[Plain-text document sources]

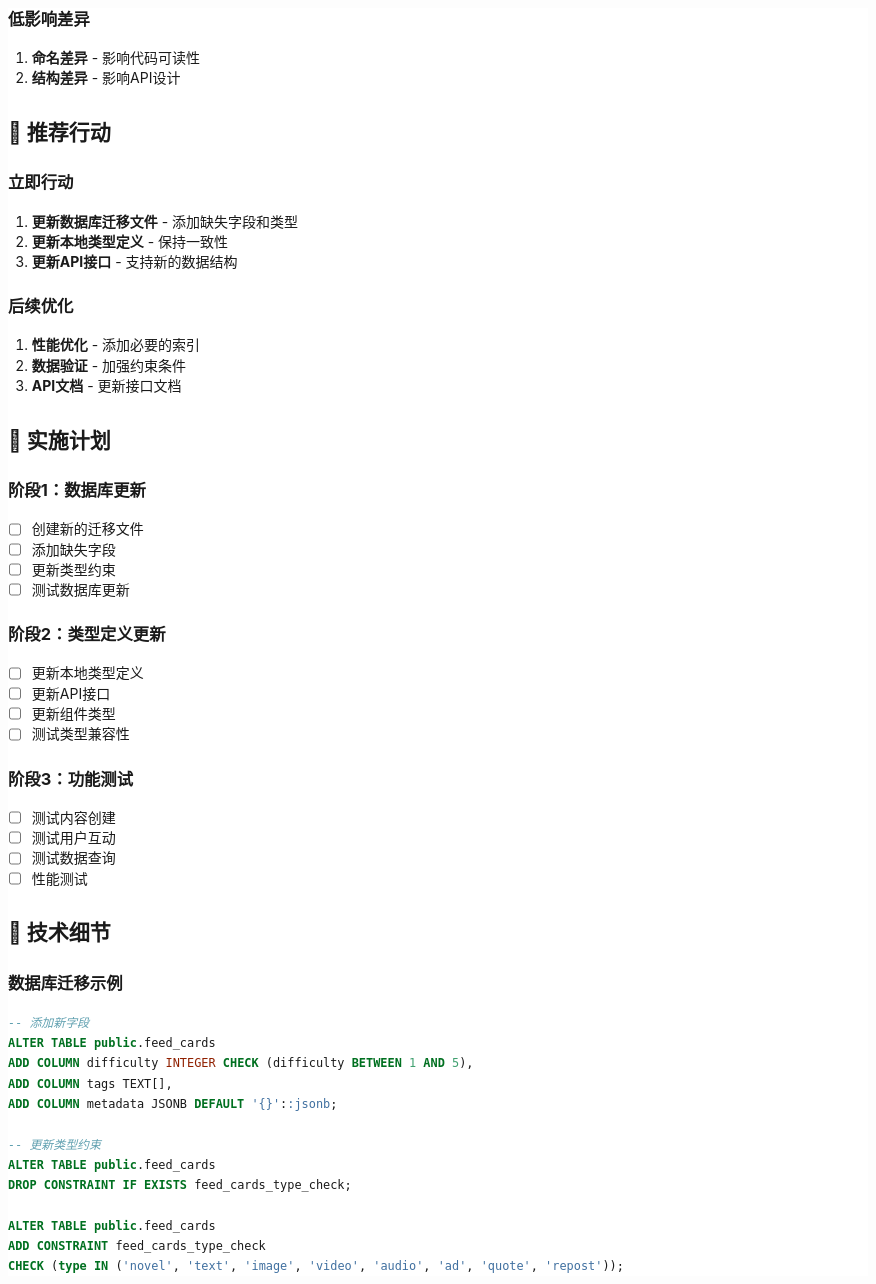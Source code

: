 ### 低影响差异
1. **命名差异** - 影响代码可读性
2. **结构差异** - 影响API设计

## 🎯 推荐行动

### 立即行动
1. **更新数据库迁移文件** - 添加缺失字段和类型
2. **更新本地类型定义** - 保持一致性
3. **更新API接口** - 支持新的数据结构

### 后续优化
1. **性能优化** - 添加必要的索引
2. **数据验证** - 加强约束条件
3. **API文档** - 更新接口文档

## 📝 实施计划

### 阶段1：数据库更新
- [ ] 创建新的迁移文件
- [ ] 添加缺失字段
- [ ] 更新类型约束
- [ ] 测试数据库更新

### 阶段2：类型定义更新
- [ ] 更新本地类型定义
- [ ] 更新API接口
- [ ] 更新组件类型
- [ ] 测试类型兼容性

### 阶段3：功能测试
- [ ] 测试内容创建
- [ ] 测试用户互动
- [ ] 测试数据查询
- [ ] 性能测试

## 🔧 技术细节

### 数据库迁移示例
```sql
-- 添加新字段
ALTER TABLE public.feed_cards 
ADD COLUMN difficulty INTEGER CHECK (difficulty BETWEEN 1 AND 5),
ADD COLUMN tags TEXT[],
ADD COLUMN metadata JSONB DEFAULT '{}'::jsonb;

-- 更新类型约束
ALTER TABLE public.feed_cards 
DROP CONSTRAINT IF EXISTS feed_cards_type_check;

ALTER TABLE public.feed_cards 
ADD CONSTRAINT feed_cards_type_check 
CHECK (type IN ('novel', 'text', 'image', 'video', 'audio', 'ad', 'quote', 'repost'));
```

### Goal of the exercise
Give the lines from the one containing "3. **更新API接口** - 支持新的数据结构" through the end of the entries again, exactly as written and with no other lines.

### Task result
3. **更新API接口** - 支持新的数据结构

### 后续优化
1. **性能优化** - 添加必要的索引
2. **数据验证** - 加强约束条件
3. **API文档** - 更新接口文档

## 📝 实施计划

### 阶段1：数据库更新
- [ ] 创建新的迁移文件
- [ ] 添加缺失字段
- [ ] 更新类型约束
- [ ] 测试数据库更新

### 阶段2：类型定义更新
- [ ] 更新本地类型定义
- [ ] 更新API接口
- [ ] 更新组件类型
- [ ] 测试类型兼容性

### 阶段3：功能测试
- [ ] 测试内容创建
- [ ] 测试用户互动
- [ ] 测试数据查询
- [ ] 性能测试

## 🔧 技术细节

### 数据库迁移示例
```sql
-- 添加新字段
ALTER TABLE public.feed_cards 
ADD COLUMN difficulty INTEGER CHECK (difficulty BETWEEN 1 AND 5),
ADD COLUMN tags TEXT[],
ADD COLUMN metadata JSONB DEFAULT '{}'::jsonb;

-- 更新类型约束
ALTER TABLE public.feed_cards 
DROP CONSTRAINT IF EXISTS feed_cards_type_check;

ALTER TABLE public.feed_cards 
ADD CONSTRAINT feed_cards_type_check 
CHECK (type IN ('novel', 'text', 'image', 'video', 'audio', 'ad', 'quote', 'repost'));
```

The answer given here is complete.